_Work order_: Find "### 🚀 مشاريعنا الأخرى" and "management (Google, etc.)" in the records below. Copy the lines holding them and every line between, exactly, and no others.

☆ ☆ ☆

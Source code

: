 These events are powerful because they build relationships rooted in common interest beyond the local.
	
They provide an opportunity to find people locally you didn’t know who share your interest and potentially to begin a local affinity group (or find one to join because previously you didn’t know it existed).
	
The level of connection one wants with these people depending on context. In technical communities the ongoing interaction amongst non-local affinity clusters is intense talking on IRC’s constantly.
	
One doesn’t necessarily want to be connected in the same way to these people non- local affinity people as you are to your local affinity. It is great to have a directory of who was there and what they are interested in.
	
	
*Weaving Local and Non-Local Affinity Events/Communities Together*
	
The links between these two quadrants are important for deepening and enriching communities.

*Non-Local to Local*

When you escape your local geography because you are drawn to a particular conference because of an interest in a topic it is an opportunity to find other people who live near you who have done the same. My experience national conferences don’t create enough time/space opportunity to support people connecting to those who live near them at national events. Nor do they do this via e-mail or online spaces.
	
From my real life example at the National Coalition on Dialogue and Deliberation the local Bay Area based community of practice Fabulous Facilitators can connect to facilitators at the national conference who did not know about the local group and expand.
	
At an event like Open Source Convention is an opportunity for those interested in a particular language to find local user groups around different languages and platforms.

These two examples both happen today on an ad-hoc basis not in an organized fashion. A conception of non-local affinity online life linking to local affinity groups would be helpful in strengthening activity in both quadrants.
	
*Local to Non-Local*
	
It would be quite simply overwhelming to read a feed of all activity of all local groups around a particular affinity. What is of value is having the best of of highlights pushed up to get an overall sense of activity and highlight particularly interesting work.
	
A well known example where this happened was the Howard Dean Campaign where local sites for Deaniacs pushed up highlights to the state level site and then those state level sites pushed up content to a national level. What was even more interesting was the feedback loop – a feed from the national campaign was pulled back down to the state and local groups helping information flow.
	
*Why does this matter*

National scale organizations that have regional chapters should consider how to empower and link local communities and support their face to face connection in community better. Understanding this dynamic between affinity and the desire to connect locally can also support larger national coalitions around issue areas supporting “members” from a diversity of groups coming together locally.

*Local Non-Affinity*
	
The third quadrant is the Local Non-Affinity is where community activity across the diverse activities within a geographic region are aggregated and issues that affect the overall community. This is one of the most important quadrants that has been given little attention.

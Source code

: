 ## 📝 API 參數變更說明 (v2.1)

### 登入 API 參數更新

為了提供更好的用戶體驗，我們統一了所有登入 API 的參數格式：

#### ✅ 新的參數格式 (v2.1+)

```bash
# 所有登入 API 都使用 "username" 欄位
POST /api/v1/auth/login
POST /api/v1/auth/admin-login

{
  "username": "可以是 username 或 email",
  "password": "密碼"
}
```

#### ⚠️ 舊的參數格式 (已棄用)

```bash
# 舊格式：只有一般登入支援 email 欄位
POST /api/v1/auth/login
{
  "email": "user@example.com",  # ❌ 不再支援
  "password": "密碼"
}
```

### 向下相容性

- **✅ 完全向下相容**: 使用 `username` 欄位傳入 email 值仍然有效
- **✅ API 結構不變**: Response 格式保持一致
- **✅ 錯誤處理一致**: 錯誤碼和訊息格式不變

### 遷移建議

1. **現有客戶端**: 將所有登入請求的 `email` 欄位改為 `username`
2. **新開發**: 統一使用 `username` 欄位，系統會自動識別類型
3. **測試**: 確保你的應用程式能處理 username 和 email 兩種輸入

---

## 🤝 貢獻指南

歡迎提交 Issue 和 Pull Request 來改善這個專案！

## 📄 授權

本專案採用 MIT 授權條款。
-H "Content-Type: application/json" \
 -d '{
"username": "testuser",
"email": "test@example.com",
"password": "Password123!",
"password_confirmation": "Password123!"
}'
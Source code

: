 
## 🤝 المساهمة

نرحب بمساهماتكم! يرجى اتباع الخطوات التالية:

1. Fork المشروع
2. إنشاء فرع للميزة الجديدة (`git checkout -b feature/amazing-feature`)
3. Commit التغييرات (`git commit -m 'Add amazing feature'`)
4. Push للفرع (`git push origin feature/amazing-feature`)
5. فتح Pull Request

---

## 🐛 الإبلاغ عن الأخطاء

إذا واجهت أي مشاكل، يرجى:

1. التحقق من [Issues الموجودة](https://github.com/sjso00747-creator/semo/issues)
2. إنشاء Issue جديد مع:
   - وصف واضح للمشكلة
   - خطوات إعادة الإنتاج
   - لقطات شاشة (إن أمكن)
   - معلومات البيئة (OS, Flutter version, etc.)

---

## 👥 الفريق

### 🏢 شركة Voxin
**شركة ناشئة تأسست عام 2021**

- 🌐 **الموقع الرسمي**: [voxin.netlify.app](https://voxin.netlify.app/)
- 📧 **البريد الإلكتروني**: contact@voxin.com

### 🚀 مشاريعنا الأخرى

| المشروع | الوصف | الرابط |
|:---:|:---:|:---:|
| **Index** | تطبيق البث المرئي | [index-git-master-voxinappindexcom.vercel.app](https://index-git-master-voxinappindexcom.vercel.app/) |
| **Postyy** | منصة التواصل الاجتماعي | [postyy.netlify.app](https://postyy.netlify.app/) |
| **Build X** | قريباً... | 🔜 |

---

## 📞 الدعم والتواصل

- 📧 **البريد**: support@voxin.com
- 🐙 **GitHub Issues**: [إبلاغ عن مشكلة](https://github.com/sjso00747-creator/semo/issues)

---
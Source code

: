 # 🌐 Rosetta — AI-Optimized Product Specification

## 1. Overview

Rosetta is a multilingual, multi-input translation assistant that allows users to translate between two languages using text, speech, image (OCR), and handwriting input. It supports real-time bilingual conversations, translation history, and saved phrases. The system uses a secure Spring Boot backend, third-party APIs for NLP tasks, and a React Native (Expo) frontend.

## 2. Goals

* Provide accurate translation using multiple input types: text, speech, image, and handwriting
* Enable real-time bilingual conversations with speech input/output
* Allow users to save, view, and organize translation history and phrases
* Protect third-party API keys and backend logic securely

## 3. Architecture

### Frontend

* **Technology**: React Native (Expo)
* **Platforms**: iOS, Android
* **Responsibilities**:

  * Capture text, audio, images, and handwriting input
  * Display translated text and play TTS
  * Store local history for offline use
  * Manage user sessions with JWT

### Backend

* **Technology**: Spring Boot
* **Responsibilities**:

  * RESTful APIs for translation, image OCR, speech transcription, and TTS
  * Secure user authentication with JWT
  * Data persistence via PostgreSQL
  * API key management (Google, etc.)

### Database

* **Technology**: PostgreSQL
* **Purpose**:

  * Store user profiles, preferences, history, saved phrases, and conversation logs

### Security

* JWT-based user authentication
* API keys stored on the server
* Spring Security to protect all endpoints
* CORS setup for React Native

☆ ☆ ☆

_Completed task_:
### 🚀 مشاريعنا الأخرى

| المشروع | الوصف | الرابط |
|:---:|:---:|:---:|
| **Index** | تطبيق البث المرئي | [index-git-master-voxinappindexcom.vercel.app](https://index-git-master-voxinappindexcom.vercel.app/) |
| **Postyy** | منصة التواصل الاجتماعي | [postyy.netlify.app](https://postyy.netlify.app/) |
| **Build X** | قريباً... | 🔜 |

---

## 📞 الدعم والتواصل

- 📧 **البريد**: support@voxin.com
- 🐙 **GitHub Issues**: [إبلاغ عن مشكلة](https://github.com/sjso00747-creator/semo/issues)

---
Source code

: # 🌐 Rosetta — AI-Optimized Product Specification

## 1. Overview

Rosetta is a multilingual, multi-input translation assistant that allows users to translate between two languages using text, speech, image (OCR), and handwriting input. It supports real-time bilingual conversations, translation history, and saved phrases. The system uses a secure Spring Boot backend, third-party APIs for NLP tasks, and a React Native (Expo) frontend.

## 2. Goals

* Provide accurate translation using multiple input types: text, speech, image, and handwriting
* Enable real-time bilingual conversations with speech input/output
* Allow users to save, view, and organize translation history and phrases
* Protect third-party API keys and backend logic securely

## 3. Architecture

### Frontend

* **Technology**: React Native (Expo)
* **Platforms**: iOS, Android
* **Responsibilities**:

  * Capture text, audio, images, and handwriting input
  * Display translated text and play TTS
  * Store local history for offline use
  * Manage user sessions with JWT

### Backend

* **Technology**: Spring Boot
* **Responsibilities**:

  * RESTful APIs for translation, image OCR, speech transcription, and TTS
  * Secure user authentication with JWT
  * Data persistence via PostgreSQL
  * API key management (Google, etc.)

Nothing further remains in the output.